EXERCISE GOAL :: For the listing below, give the number of lines that include "textwidth" and add nothing to it.

EXERCISE DATA ::
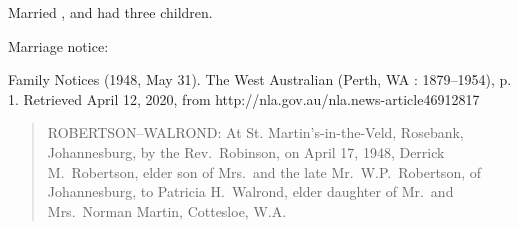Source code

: 
Married , and had three children.

Marriage notice:

Family Notices (1948, May 31). The West Australian (Perth, WA : 1879--1954), p. 1.
Retrieved April 12, 2020, from http://nla.gov.au/nla.news-article46912817

\begin{quotation}
ROBERTSON--WALROND: At St. Martin's-in-the-Veld, Rosebank, Johannesburg,
by the Rev.\ Robinson, on April 17, 1948,
Derrick M.\ Robertson, elder son of Mrs.\ and the late Mr.\ W.P.\ Robertson, of Johannesburg,
to Patricia H.\ Walrond, elder daughter of Mr.\ and Mrs.\ Norman Martin, Cottesloe, W.A.
\end{quotation}
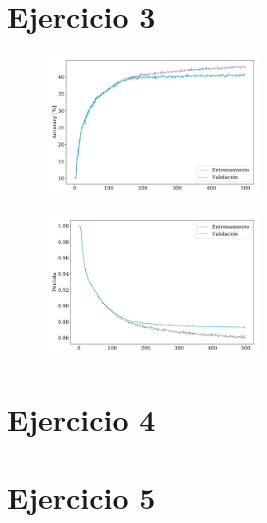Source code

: \section*{Ejercicio 3}

\begin{figure}
    \begin{small}
        \begin{center}
            \includegraphics[width=0.5\textwidth]{Graphs/ejer3_acc.pdf}
        \end{center}
        \caption{}
        \label{fig:}
    \end{small}
\end{figure}


\begin{figure}
    \begin{small}
        \begin{center}
            \includegraphics[width=0.5\textwidth]{Graphs/ejer3_loss.pdf}
        \end{center}
        \caption{}
        \label{fig:}
    \end{small}
\end{figure}



\section*{Ejercicio 4}

\section*{Ejercicio 5}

THE COMPLETED TASK :: 2